Tibalah saat yang ditunggu-tunggu. Akhirnya masa liburan usai dan saat itulah hari pertama saya masuk ke kelas 5A. Saya tanamkan dari hari pertama, kita ini adalah keluarga, harus saling care dan help each other (entahlah mereka meresapinya atau tidak). Kelas ini terdiri dari hanya 7 anak yang nantinya kadang saya sebut sebagai the 7 dwarfs or the 7 wonders! Kelihatannya piece of cake ya cuma 7 anak but don’t judge the book from its cover. 

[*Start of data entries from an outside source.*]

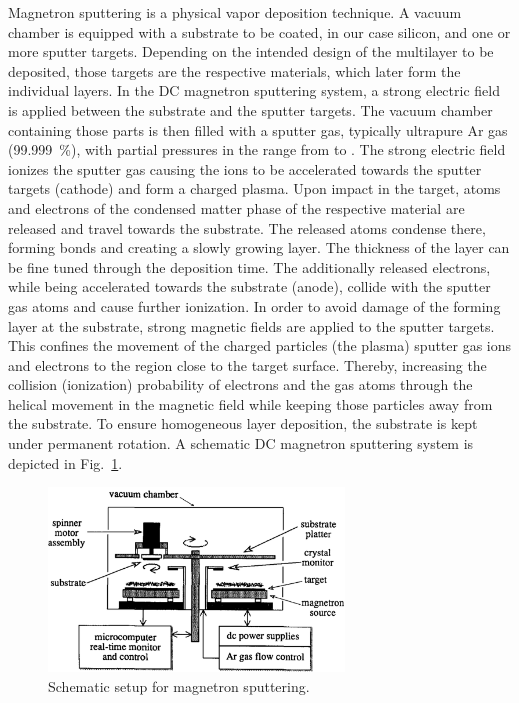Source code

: Magnetron sputtering is a physical vapor deposition technique. A vacuum chamber is equipped with a substrate to be coated, in our case silicon, and one or more sputter targets. Depending on the intended design of the multilayer to be deposited, those targets are the respective materials, which later form the individual layers. In the DC magnetron sputtering system, a strong electric field is applied between the substrate and the sputter targets. The vacuum chamber containing those parts is then filled with a sputter gas, typically ultrapure Ar gas (\SI{99.999}{\percent}), with partial pressures in the range from  to  \cite{stearns_fabrication_1991}. The strong electric field ionizes the sputter gas causing the ions to be accelerated towards the sputter targets (cathode) and form a charged plasma. Upon impact in the target, atoms and electrons of the condensed matter phase of the respective material are released and travel towards the substrate. The released atoms condense there, forming bonds and creating a slowly growing layer. The thickness of the layer can be fine tuned through the deposition time. The additionally released electrons, while being accelerated towards the substrate (anode), collide with the sputter gas atoms and cause further ionization. In order to avoid damage of the forming layer at the substrate, strong magnetic fields are applied to the sputter targets. This confines the movement of the charged particles (the plasma) sputter gas ions and electrons to the region close to the target surface. Thereby, increasing the collision (ionization) probability of electrons and the gas atoms through the helical movement in the magnetic field while keeping those particles away from the substrate. To ensure homogeneous layer deposition, the substrate is kept under permanent rotation. A schematic DC magnetron sputtering system is depicted in Fig.~\ref{ch_exp:magnetron_sputtering_schematic}.
\begin{figure}[htb]
        \includegraphics[width=0.7\textwidth]{img/magnetron_sputtering_schematic.png}
        \caption[Schematic setup for magnetron sputtering.]{%
            Schematic setup for magnetron sputtering.}
        \label{ch_exp:magnetron_sputtering_schematic}
\end{figure}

Me and my beautiful daughters

With my awesome boys
Seperti yang sudah saya prediksi sebelumnya, ternyata banyak masalah, mulai dari ada anak yang mengamuk, marah-marah, menangis terus, mengganggu kelas, gak mau nulis dll. Satu-satu masalah terselesaikan.  Pendekatan saya ke mereka yang masih berumur antara 9-10 tahun itu lebih kepada bicara dan sharing. Kalau mereka terus-terusan merasa paling benar sendiri barulah saya akan sangat tegas memperingatkan mereka atau kalau sudah tidak bisa saya tangani akan saya bawa ke Kepsek untuk dibina lebih lanjut.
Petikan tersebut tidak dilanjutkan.